Kalimat "menang" adalah bukti bahwasanya perjuangan telah dilalui menghadapi musuh atau berbagai kesulitan.
Orang tidaklah sampai kepada menang, kalau dia belum melalui dan mengatasi rintangan yang bertemu di tengah jalan. Memang sungguh banyak yang harus diatasi, dikalahkan dan ditundukkan dalam melangkah ke muka mencapai kemenangan. Kalau sekira­nya suatu bangsa mempunyai banyak musuh atau rintangan di dalam per­jalanannya untuk mencapai martabat yang lebih tinggi.

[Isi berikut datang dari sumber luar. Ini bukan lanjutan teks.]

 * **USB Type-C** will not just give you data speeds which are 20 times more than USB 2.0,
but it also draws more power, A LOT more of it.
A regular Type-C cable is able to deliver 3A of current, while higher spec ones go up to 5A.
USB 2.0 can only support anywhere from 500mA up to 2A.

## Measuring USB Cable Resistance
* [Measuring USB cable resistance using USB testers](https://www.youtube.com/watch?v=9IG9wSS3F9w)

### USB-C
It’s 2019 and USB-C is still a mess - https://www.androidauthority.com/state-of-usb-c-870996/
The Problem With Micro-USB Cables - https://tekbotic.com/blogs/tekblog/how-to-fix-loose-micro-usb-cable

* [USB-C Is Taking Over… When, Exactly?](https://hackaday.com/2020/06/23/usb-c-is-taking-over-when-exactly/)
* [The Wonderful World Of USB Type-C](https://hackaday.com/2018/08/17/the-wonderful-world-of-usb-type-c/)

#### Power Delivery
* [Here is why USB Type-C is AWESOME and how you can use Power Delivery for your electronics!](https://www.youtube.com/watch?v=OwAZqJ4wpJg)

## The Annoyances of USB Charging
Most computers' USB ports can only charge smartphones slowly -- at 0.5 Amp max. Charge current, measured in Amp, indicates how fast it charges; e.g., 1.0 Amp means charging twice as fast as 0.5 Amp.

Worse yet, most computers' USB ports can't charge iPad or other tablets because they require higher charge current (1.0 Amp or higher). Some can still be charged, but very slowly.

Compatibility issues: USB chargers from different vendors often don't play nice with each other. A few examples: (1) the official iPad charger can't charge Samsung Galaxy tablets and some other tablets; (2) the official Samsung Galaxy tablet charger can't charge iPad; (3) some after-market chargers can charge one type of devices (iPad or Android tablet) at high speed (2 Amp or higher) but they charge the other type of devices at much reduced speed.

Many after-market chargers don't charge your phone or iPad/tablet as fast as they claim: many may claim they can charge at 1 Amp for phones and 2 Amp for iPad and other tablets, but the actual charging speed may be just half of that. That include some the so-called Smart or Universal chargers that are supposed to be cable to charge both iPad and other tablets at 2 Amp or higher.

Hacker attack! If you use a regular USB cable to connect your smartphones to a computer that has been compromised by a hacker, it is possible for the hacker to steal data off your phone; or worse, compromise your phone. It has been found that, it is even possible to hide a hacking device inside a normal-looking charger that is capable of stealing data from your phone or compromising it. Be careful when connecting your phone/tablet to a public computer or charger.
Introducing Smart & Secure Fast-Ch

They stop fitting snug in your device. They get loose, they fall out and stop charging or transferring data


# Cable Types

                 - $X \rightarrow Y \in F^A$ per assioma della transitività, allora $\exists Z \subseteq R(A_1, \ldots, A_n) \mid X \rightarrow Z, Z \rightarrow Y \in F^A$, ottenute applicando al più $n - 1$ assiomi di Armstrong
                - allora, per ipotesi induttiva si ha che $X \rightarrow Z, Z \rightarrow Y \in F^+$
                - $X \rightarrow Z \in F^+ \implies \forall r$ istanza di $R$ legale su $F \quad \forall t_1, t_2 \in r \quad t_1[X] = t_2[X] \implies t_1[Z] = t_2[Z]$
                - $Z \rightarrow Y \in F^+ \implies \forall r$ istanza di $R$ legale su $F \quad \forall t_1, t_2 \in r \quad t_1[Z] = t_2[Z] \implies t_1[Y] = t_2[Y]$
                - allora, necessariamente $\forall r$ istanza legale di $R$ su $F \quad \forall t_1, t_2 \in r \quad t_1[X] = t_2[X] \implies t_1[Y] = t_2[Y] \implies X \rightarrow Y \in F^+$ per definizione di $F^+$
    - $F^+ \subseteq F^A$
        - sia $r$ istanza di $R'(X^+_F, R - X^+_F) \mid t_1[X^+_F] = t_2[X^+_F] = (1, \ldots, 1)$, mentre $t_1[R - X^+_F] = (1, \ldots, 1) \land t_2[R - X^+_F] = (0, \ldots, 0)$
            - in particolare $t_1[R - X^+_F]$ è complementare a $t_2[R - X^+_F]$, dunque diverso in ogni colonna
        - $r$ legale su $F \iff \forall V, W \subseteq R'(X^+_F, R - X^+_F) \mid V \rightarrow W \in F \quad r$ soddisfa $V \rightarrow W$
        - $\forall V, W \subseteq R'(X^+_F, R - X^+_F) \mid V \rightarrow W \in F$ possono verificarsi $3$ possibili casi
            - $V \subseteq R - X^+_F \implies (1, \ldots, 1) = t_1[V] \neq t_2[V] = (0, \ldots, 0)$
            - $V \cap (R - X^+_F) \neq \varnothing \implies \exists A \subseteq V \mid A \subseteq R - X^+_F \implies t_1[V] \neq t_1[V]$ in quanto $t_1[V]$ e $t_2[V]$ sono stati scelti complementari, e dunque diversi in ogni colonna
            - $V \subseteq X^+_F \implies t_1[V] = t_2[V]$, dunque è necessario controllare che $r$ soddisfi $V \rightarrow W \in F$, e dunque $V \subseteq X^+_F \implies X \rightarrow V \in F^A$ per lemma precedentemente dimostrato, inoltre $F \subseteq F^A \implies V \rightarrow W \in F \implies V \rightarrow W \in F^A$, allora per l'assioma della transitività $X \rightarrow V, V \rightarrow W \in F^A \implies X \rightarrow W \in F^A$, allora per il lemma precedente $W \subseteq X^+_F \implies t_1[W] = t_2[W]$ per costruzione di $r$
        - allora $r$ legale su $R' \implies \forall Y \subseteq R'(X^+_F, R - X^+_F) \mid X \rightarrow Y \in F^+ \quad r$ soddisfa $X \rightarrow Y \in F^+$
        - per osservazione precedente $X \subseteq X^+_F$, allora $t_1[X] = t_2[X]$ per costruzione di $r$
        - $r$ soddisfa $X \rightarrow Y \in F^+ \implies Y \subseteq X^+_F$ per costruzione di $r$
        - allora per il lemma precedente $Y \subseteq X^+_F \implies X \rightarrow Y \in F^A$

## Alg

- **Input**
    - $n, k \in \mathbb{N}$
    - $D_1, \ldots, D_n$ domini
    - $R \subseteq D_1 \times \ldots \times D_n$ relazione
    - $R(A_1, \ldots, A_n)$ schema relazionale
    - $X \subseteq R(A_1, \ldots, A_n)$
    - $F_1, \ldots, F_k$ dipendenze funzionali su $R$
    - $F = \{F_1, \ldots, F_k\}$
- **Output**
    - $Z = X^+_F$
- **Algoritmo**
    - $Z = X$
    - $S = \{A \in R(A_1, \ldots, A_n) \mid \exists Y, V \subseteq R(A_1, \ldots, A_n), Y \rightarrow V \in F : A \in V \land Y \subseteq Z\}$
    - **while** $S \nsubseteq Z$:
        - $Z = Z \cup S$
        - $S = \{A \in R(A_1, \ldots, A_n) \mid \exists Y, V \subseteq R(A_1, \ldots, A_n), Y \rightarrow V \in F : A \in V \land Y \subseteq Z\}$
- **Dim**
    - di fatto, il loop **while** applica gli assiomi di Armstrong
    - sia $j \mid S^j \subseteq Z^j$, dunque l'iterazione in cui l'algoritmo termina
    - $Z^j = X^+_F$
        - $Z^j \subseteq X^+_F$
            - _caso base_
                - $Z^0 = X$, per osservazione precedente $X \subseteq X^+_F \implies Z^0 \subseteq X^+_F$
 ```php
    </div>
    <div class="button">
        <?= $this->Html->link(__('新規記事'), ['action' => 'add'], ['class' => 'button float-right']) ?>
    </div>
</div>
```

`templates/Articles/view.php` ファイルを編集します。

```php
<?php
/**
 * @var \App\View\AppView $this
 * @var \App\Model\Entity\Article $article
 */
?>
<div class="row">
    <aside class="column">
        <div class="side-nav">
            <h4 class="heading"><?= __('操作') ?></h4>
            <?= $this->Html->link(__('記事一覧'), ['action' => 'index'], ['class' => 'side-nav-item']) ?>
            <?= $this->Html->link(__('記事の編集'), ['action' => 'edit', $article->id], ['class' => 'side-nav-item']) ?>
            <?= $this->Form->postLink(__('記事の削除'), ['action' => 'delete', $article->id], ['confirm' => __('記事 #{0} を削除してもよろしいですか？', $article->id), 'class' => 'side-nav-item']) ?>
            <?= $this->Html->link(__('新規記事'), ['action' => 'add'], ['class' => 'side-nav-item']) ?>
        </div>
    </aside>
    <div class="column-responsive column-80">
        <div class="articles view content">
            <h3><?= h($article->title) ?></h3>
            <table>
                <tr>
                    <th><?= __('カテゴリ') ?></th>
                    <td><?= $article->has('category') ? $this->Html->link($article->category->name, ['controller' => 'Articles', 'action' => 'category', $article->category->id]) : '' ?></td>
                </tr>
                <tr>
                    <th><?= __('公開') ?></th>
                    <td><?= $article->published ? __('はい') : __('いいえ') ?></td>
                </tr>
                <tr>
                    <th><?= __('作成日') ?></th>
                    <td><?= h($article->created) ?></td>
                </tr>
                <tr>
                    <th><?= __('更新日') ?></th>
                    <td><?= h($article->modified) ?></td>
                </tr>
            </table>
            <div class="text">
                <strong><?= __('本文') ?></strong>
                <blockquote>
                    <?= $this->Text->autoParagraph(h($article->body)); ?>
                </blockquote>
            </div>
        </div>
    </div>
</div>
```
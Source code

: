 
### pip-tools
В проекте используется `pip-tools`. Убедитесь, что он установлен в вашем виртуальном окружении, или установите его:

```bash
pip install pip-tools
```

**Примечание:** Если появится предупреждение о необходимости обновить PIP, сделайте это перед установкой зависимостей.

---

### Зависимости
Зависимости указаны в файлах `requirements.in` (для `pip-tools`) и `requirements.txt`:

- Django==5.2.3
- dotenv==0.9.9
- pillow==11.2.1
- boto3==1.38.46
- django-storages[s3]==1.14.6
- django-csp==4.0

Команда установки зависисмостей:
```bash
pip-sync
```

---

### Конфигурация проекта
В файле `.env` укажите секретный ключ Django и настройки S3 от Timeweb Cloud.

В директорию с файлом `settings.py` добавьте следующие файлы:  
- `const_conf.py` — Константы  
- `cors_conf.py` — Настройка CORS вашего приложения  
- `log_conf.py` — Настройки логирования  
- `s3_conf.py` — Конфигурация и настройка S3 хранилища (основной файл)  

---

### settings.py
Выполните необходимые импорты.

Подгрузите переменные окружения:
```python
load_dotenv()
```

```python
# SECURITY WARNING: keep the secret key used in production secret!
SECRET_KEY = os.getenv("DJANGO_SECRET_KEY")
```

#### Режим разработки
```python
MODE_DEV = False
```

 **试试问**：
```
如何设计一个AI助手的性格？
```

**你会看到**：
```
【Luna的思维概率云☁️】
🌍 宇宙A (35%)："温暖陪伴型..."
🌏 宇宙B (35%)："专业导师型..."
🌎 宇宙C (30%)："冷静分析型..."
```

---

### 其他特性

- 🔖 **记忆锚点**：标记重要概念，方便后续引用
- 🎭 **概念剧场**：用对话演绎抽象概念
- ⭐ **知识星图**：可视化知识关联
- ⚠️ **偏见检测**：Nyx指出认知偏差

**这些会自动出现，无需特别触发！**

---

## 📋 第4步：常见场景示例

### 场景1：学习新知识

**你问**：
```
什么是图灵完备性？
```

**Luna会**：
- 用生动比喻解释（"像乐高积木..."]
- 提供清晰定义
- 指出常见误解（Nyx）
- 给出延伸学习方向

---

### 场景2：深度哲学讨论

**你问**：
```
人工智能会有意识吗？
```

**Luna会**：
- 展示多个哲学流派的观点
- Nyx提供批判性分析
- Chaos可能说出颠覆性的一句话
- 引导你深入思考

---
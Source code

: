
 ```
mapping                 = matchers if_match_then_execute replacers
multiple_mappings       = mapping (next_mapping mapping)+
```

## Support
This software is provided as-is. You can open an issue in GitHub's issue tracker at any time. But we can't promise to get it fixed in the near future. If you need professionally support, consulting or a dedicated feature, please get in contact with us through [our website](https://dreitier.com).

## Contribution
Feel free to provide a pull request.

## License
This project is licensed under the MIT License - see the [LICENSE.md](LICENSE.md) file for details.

Rintangan dari kebodohan, rintangan dari nafsu-nafsu jahat yang ada dalam diri sendiri, yang mungkin membawa derajat kemanusiaan jadi jatuh, sehingga kembali ke tempat kebimbangan rintangan dari syaitan yang selalu merayu dan memperdayakan, semuanya pasti bertemu dalam hidup. Hati nurani manusia ingin kejayaan,. kemuliaan dan kedudukan yang lebih tinggi. Tetapi hawanafsunya mengajaknya atau menariknya supaya jatuh ke bawah. Kalau kiranya "pegangan hidup" tidak ada, diri itu pasti kalah dan tidak tercapai apa yang dimaksud, yaitu kemenangan hidup.

Maka di dalam ayat ini diberikan keterangan bahwasanya kemenangan pastilah didapat oleh orang yang beriman, orang yang percaya. Kalimat "qod" yang terletak di pangkal fill madhi (Aflaha) menurut undang-undang bahasa Arab adalah menunjuk kan kepastian. Sebab itu maka ia (Qad) diartikan "sesungguhnya".

Hanyalah adanya kepercayaan adanya Tuhan jalan satu-satunya buat membebaskan diri dari perhambaan hawa nafsu dunia dan syaitan. Penga­laman-pengalaman di dalam hidup kita kerapkali menunjukkan bahwasanya di atas kekuasaan kita yang terbatas ini ada kekuasaan Ilahi. Kekuasaan Ilahi itu­lah yang menentukan, bukan kekuasaan kita. Tetapi kepercayaan dalam hati saja, belumlah cukup kalau belum diisi dengan perbuatan. Iman mendorong sanubari buat tidak mencukupkan dengan hanya semata pengakuan lidah.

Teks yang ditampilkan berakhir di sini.